__What you have to do__
Make an exact copy of the records, leaving out the images.

Document images with source code
###

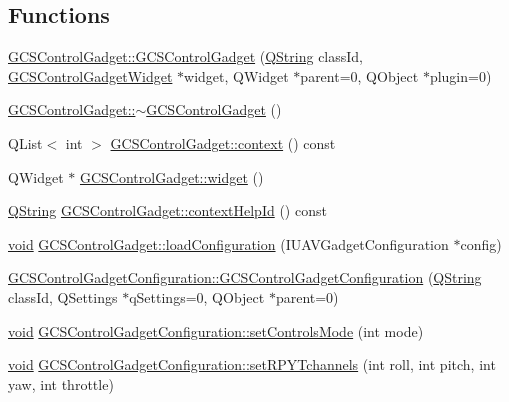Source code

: \subsection*{\-Functions}
\begin{DoxyCompactItemize}
\item 
\hyperlink{group___g_c_s_control_gadget_plugin_gaa2bb4808899771140d27bd47b54ccb8c}{\-G\-C\-S\-Control\-Gadget\-::\-G\-C\-S\-Control\-Gadget} (\hyperlink{group___u_a_v_objects_plugin_gab9d252f49c333c94a72f97ce3105a32d}{\-Q\-String} class\-Id, \hyperlink{class_g_c_s_control_gadget_widget}{\-G\-C\-S\-Control\-Gadget\-Widget} $\ast$widget, \-Q\-Widget $\ast$parent=0, \-Q\-Object $\ast$plugin=0)
\item 
\hyperlink{group___g_c_s_control_gadget_plugin_ga109d324fea74699d89e95ea779cd7c18}{\-G\-C\-S\-Control\-Gadget\-::$\sim$\-G\-C\-S\-Control\-Gadget} ()
\item 
\-Q\-List$<$ int $>$ \hyperlink{group___g_c_s_control_gadget_plugin_gaebdfdbcaa43f61addf35752163d359d7}{\-G\-C\-S\-Control\-Gadget\-::context} () const 
\item 
\-Q\-Widget $\ast$ \hyperlink{group___g_c_s_control_gadget_plugin_ga36c99e15ded265f21ddeb3b0ef9a344f}{\-G\-C\-S\-Control\-Gadget\-::widget} ()
\item 
\hyperlink{group___u_a_v_objects_plugin_gab9d252f49c333c94a72f97ce3105a32d}{\-Q\-String} \hyperlink{group___g_c_s_control_gadget_plugin_ga5be6c84c2994367f7f86e3553cf68b19}{\-G\-C\-S\-Control\-Gadget\-::context\-Help\-Id} () const 
\item 
\hyperlink{group___u_a_v_objects_plugin_ga444cf2ff3f0ecbe028adce838d373f5c}{void} \hyperlink{group___g_c_s_control_gadget_plugin_ga439722d2b4016bbfaad9486b20c35a1a}{\-G\-C\-S\-Control\-Gadget\-::load\-Configuration} (\-I\-U\-A\-V\-Gadget\-Configuration $\ast$config)
\item 
\hyperlink{group___g_c_s_control_gadget_plugin_ga564a596fece84d06f7a2ff0f9151d140}{\-G\-C\-S\-Control\-Gadget\-Configuration\-::\-G\-C\-S\-Control\-Gadget\-Configuration} (\hyperlink{group___u_a_v_objects_plugin_gab9d252f49c333c94a72f97ce3105a32d}{\-Q\-String} class\-Id, \-Q\-Settings $\ast$q\-Settings=0, \-Q\-Object $\ast$parent=0)
\item 
\hyperlink{group___u_a_v_objects_plugin_ga444cf2ff3f0ecbe028adce838d373f5c}{void} \hyperlink{group___g_c_s_control_gadget_plugin_gaa1642ff7af92b8b9805e2f4ec1e55e05}{\-G\-C\-S\-Control\-Gadget\-Configuration\-::set\-Controls\-Mode} (int mode)
\item 
\hyperlink{group___u_a_v_objects_plugin_ga444cf2ff3f0ecbe028adce838d373f5c}{void} \hyperlink{group___g_c_s_control_gadget_plugin_ga60a55663d33c0fa8ede8a318f08fc639}{\-G\-C\-S\-Control\-Gadget\-Configuration\-::set\-R\-P\-Y\-Tchannels} (int roll, int pitch, int yaw, int throttle)

\end{DoxyCompactItemize}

###

__Solution for this problem__
Source code

: \subsection*{\-Functions}
\begin{DoxyCompactItemize}
\item 
\hyperlink{group___g_c_s_control_gadget_plugin_gaa2bb4808899771140d27bd47b54ccb8c}{\-G\-C\-S\-Control\-Gadget\-::\-G\-C\-S\-Control\-Gadget} (\hyperlink{group___u_a_v_objects_plugin_gab9d252f49c333c94a72f97ce3105a32d}{\-Q\-String} class\-Id, \hyperlink{class_g_c_s_control_gadget_widget}{\-G\-C\-S\-Control\-Gadget\-Widget} $\ast$widget, \-Q\-Widget $\ast$parent=0, \-Q\-Object $\ast$plugin=0)
\item 
\hyperlink{group___g_c_s_control_gadget_plugin_ga109d324fea74699d89e95ea779cd7c18}{\-G\-C\-S\-Control\-Gadget\-::$\sim$\-G\-C\-S\-Control\-Gadget} ()
\item 
\-Q\-List$<$ int $>$ \hyperlink{group___g_c_s_control_gadget_plugin_gaebdfdbcaa43f61addf35752163d359d7}{\-G\-C\-S\-Control\-Gadget\-::context} () const 
\item 
\-Q\-Widget $\ast$ \hyperlink{group___g_c_s_control_gadget_plugin_ga36c99e15ded265f21ddeb3b0ef9a344f}{\-G\-C\-S\-Control\-Gadget\-::widget} ()
\item 
\hyperlink{group___u_a_v_objects_plugin_gab9d252f49c333c94a72f97ce3105a32d}{\-Q\-String} \hyperlink{group___g_c_s_control_gadget_plugin_ga5be6c84c2994367f7f86e3553cf68b19}{\-G\-C\-S\-Control\-Gadget\-::context\-Help\-Id} () const 
\item 
\hyperlink{group___u_a_v_objects_plugin_ga444cf2ff3f0ecbe028adce838d373f5c}{void} \hyperlink{group___g_c_s_control_gadget_plugin_ga439722d2b4016bbfaad9486b20c35a1a}{\-G\-C\-S\-Control\-Gadget\-::load\-Configuration} (\-I\-U\-A\-V\-Gadget\-Configuration $\ast$config)
\item 
\hyperlink{group___g_c_s_control_gadget_plugin_ga564a596fece84d06f7a2ff0f9151d140}{\-G\-C\-S\-Control\-Gadget\-Configuration\-::\-G\-C\-S\-Control\-Gadget\-Configuration} (\hyperlink{group___u_a_v_objects_plugin_gab9d252f49c333c94a72f97ce3105a32d}{\-Q\-String} class\-Id, \-Q\-Settings $\ast$q\-Settings=0, \-Q\-Object $\ast$parent=0)
\item 
\hyperlink{group___u_a_v_objects_plugin_ga444cf2ff3f0ecbe028adce838d373f5c}{void} \hyperlink{group___g_c_s_control_gadget_plugin_gaa1642ff7af92b8b9805e2f4ec1e55e05}{\-G\-C\-S\-Control\-Gadget\-Configuration\-::set\-Controls\-Mode} (int mode)
\item 
\hyperlink{group___u_a_v_objects_plugin_ga444cf2ff3f0ecbe028adce838d373f5c}{void} \hyperlink{group___g_c_s_control_gadget_plugin_ga60a55663d33c0fa8ede8a318f08fc639}{\-G\-C\-S\-Control\-Gadget\-Configuration\-::set\-R\-P\-Y\-Tchannels} (int roll, int pitch, int yaw, int throttle)

\end{DoxyCompactItemize}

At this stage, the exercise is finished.